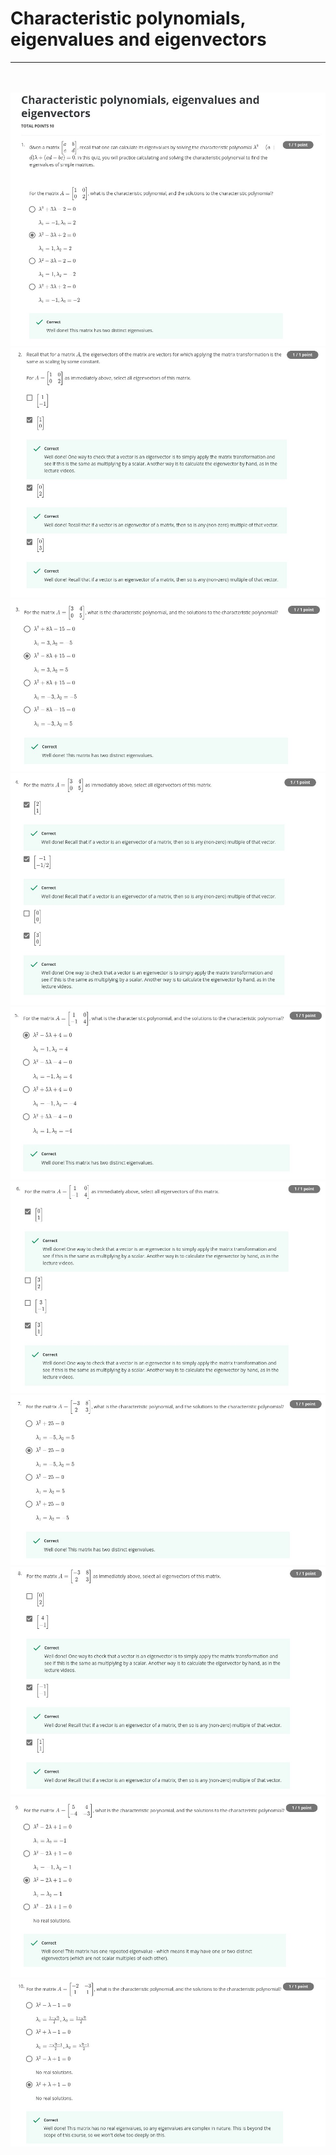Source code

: # Characteristic polynomials, eigenvalues and eigenvectors
---
<br><br>
<img src = '../Images/Qz2_im1.jpg'>
<img src = '../Images/Qz2_im2.jpg'>
<img src = '../Images/Qz2_im3.jpg'>
<img src = '../Images/Qz2_im4.jpg'>
<img src = '../Images/Qz2_im5.jpg'>
<img src = '../Images/Qz2_im6.jpg'>
<img src = '../Images/Qz2_im7.jpg'>
<img src = '../Images/Qz2_im8.jpg'>
<img src = '../Images/Qz2_im9.jpg'>
<img src = '../Images/Qz2_im10.jpg'>
<br><br>
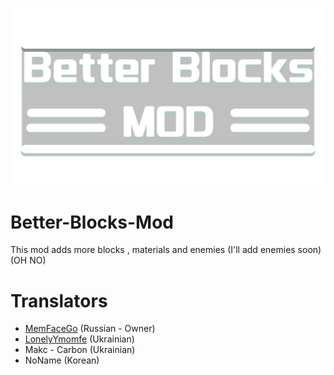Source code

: ![Logo](sprites/BBM_logo.png)

# Better-Blocks-Mod
This mod adds more blocks , materials and enemies (I'll add enemies soon) (OH NO)

# Translators
- [MemFaceGo](https://github.com/MemFaceGo) (Russian - Owner)
- [LonelyYmomfe](https://github.com/ymomfe) (Ukrainian)
- Makc - Carbon (Ukrainian)
- NoName (Korean)
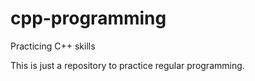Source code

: # cpp-programming
Practicing C++ skills

This is just a repository to practice regular programming.
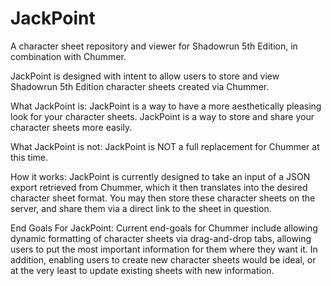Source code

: # JackPoint
A character sheet repository and viewer for Shadowrun 5th Edition, in combination with Chummer.

JackPoint is designed with intent to allow users to store and view Shadowrun 5th Edition character sheets created via Chummer.

What JackPoint is:
    JackPoint is a way to have a more aesthetically pleasing look for your character sheets.
    JackPoint is a way to store and share your character sheets more easily.

What JackPoint is not:
    JackPoint is NOT a full replacement for Chummer at this time.

How it works:
    JackPoint is currently designed to take an input of a JSON export retrieved from Chummer, which it then translates into the desired character sheet format.  You may then store these character sheets on the server, and share them via a direct link to the sheet in question.

End Goals For JackPoint:
    Current end-goals for Chummer include allowing dynamic formatting of character sheets via drag-and-drop tabs, allowing users to put the most important information for them where they want it.  In addition, enabling users to create new character sheets would be ideal, or at the very least to update existing sheets with new information.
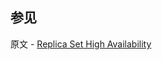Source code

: ## 参见

原文 - [Replica Set High Availability]( https://docs.mongodb.com/manual/core/replica-set-high-availability/ )

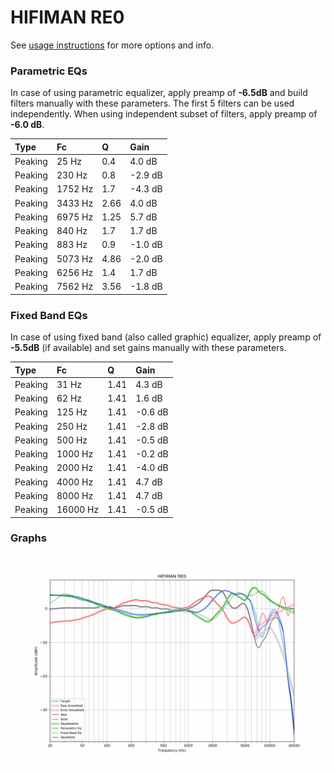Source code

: # HIFIMAN RE0
See [usage instructions](https://github.com/jaakkopasanen/AutoEq#usage) for more options and info.

### Parametric EQs
In case of using parametric equalizer, apply preamp of **-6.5dB** and build filters manually
with these parameters. The first 5 filters can be used independently.
When using independent subset of filters, apply preamp of **-6.0 dB**.

| Type    | Fc      |    Q | Gain    |
|:--------|:--------|:-----|:--------|
| Peaking | 25 Hz   | 0.4  | 4.0 dB  |
| Peaking | 230 Hz  | 0.8  | -2.9 dB |
| Peaking | 1752 Hz | 1.7  | -4.3 dB |
| Peaking | 3433 Hz | 2.66 | 4.0 dB  |
| Peaking | 6975 Hz | 1.25 | 5.7 dB  |
| Peaking | 840 Hz  | 1.7  | 1.7 dB  |
| Peaking | 883 Hz  | 0.9  | -1.0 dB |
| Peaking | 5073 Hz | 4.86 | -2.0 dB |
| Peaking | 6256 Hz | 1.4  | 1.7 dB  |
| Peaking | 7562 Hz | 3.56 | -1.8 dB |

### Fixed Band EQs
In case of using fixed band (also called graphic) equalizer, apply preamp of **-5.5dB**
(if available) and set gains manually with these parameters.

| Type    | Fc       |    Q | Gain    |
|:--------|:---------|:-----|:--------|
| Peaking | 31 Hz    | 1.41 | 4.3 dB  |
| Peaking | 62 Hz    | 1.41 | 1.6 dB  |
| Peaking | 125 Hz   | 1.41 | -0.6 dB |
| Peaking | 250 Hz   | 1.41 | -2.8 dB |
| Peaking | 500 Hz   | 1.41 | -0.5 dB |
| Peaking | 1000 Hz  | 1.41 | -0.2 dB |
| Peaking | 2000 Hz  | 1.41 | -4.0 dB |
| Peaking | 4000 Hz  | 1.41 | 4.7 dB  |
| Peaking | 8000 Hz  | 1.41 | 4.7 dB  |
| Peaking | 16000 Hz | 1.41 | -0.5 dB |

### Graphs
![](./HIFIMAN%20RE0.png)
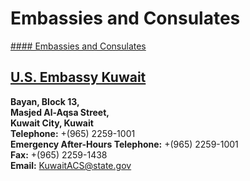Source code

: # Embassies and Consulates

[#### Embassies and Consulates](javascript:void(0); "Embassies and Consulates")

## [U.S. Embassy Kuwait](https://kw.usembassy.gov)

**Bayan, Block 13,  
Masjed Al-Aqsa Street,  
Kuwait City, Kuwait  
Telephone:** +(965) 2259-1001  
**Emergency After-Hours Telephone:** +(965) 2259-1001  
**Fax:** +(965) 2259-1438  
**Email:** [KuwaitACS@state.gov](mailto:kuwaitACS@state.gov)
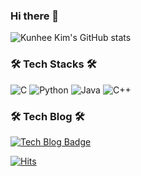 ### Hi there 👋

![Kunhee Kim's GitHub stats](https://github-readme-stats.vercel.app/api?username=kunheekimdev&show_icons=true&theme=tokyonight)

### 🛠 Tech Stacks 🛠
<img alt="C" src ="https://img.shields.io/badge/C-00599C?style=for-the-badge&logo=c&logoColor=white"/> <img alt="Python" src ="https://img.shields.io/badge/Python-3776AB.svg?&style=for-the-badge&logo=Python&logoColor=white"/> <img alt="Java" src ="https://img.shields.io/badge/Java-ED8B00?style=for-the-badge&logo=java&logoColor=white"/> <img alt="C++" src ="https://img.shields.io/badge/C%2B%2B-00599C?style=for-the-badge&logo=c%2B%2B&logoColor=white"/>
  
### 🛠 Tech Blog 🛠
[![Tech Blog Badge](http://img.shields.io/badge/-Tech%20blog-black?style=flat-square&logo=github&link=https://kunheekimdev.github.io/)](https://kunheekimdev.github.io/)



[![Hits](https://hits.seeyoufarm.com/api/count/incr/badge.svg?url=https%3A%2F%2Fgithub.com%2Fkunheekimdev&count_bg=%2320CDEF&title_bg=%23555555&icon=&icon_color=%23E7E7E7&title=hits&edge_flat=false)](https://hits.seeyoufarm.com)
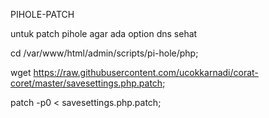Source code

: PIHOLE-PATCH

untuk patch pihole agar ada option dns sehat

cd /var/www/html/admin/scripts/pi-hole/php;

wget https://raw.githubusercontent.com/ucokkarnadi/corat-coret/master/savesettings.php.patch;

patch -p0 < savesettings.php.patch;
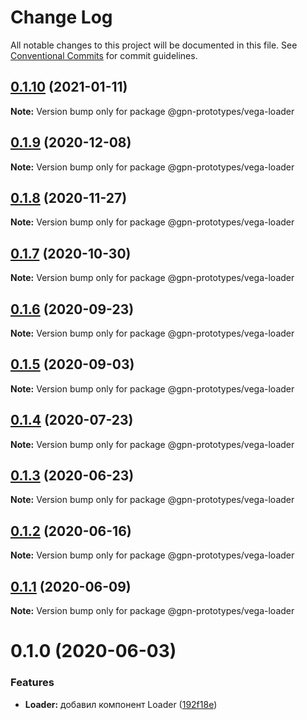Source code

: # Change Log

All notable changes to this project will be documented in this file.
See [Conventional Commits](https://conventionalcommits.org) for commit guidelines.

## [0.1.10](https://github.com/gpn-prototypes/vega-ui/compare/@gpn-prototypes/vega-loader@0.1.9...@gpn-prototypes/vega-loader@0.1.10) (2021-01-11)

**Note:** Version bump only for package @gpn-prototypes/vega-loader





## [0.1.9](https://github.com/gpn-prototypes/vega-ui/compare/@gpn-prototypes/vega-loader@0.1.8...@gpn-prototypes/vega-loader@0.1.9) (2020-12-08)

**Note:** Version bump only for package @gpn-prototypes/vega-loader





## [0.1.8](https://github.com/gpn-prototypes/vega-ui/compare/@gpn-prototypes/vega-loader@0.1.7...@gpn-prototypes/vega-loader@0.1.8) (2020-11-27)

**Note:** Version bump only for package @gpn-prototypes/vega-loader





## [0.1.7](https://github.com/gpn-prototypes/vega-ui/compare/@gpn-prototypes/vega-loader@0.1.6...@gpn-prototypes/vega-loader@0.1.7) (2020-10-30)

**Note:** Version bump only for package @gpn-prototypes/vega-loader





## [0.1.6](https://github.com/gpn-prototypes/vega-ui/compare/@gpn-prototypes/vega-loader@0.1.5...@gpn-prototypes/vega-loader@0.1.6) (2020-09-23)

**Note:** Version bump only for package @gpn-prototypes/vega-loader





## [0.1.5](https://github.com/gpn-prototypes/vega-ui/compare/@gpn-prototypes/vega-loader@0.1.4...@gpn-prototypes/vega-loader@0.1.5) (2020-09-03)

**Note:** Version bump only for package @gpn-prototypes/vega-loader





## [0.1.4](https://github.com/gpn-prototypes/vega-ui/compare/@gpn-prototypes/vega-loader@0.1.3...@gpn-prototypes/vega-loader@0.1.4) (2020-07-23)

**Note:** Version bump only for package @gpn-prototypes/vega-loader





## [0.1.3](https://github.com/gpn-prototypes/vega-ui/compare/@gpn-prototypes/vega-loader@0.1.2...@gpn-prototypes/vega-loader@0.1.3) (2020-06-23)

**Note:** Version bump only for package @gpn-prototypes/vega-loader





## [0.1.2](https://github.com/gpn-prototypes/vega-ui/compare/@gpn-prototypes/vega-loader@0.1.1...@gpn-prototypes/vega-loader@0.1.2) (2020-06-16)

**Note:** Version bump only for package @gpn-prototypes/vega-loader





## [0.1.1](https://github.com/gpn-prototypes/vega-ui/compare/@gpn-prototypes/vega-loader@0.1.0...@gpn-prototypes/vega-loader@0.1.1) (2020-06-09)

**Note:** Version bump only for package @gpn-prototypes/vega-loader





# 0.1.0 (2020-06-03)

### Features

- **Loader:** добавил компонент Loader ([192f18e](https://github.com/gpn-prototypes/vega-ui/commit/192f18e267d3647e069c2ff7ee8139e6f6787c5c))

◆ Exercise instructions
Show the lines of the entries that include the string "case", copying each in full.

◆ Task result
In case of using parametric equalizer, apply preamp of **-6.5dB** and build filters manually
In case of using fixed band (also called graphic) equalizer, apply preamp of **-5.5dB**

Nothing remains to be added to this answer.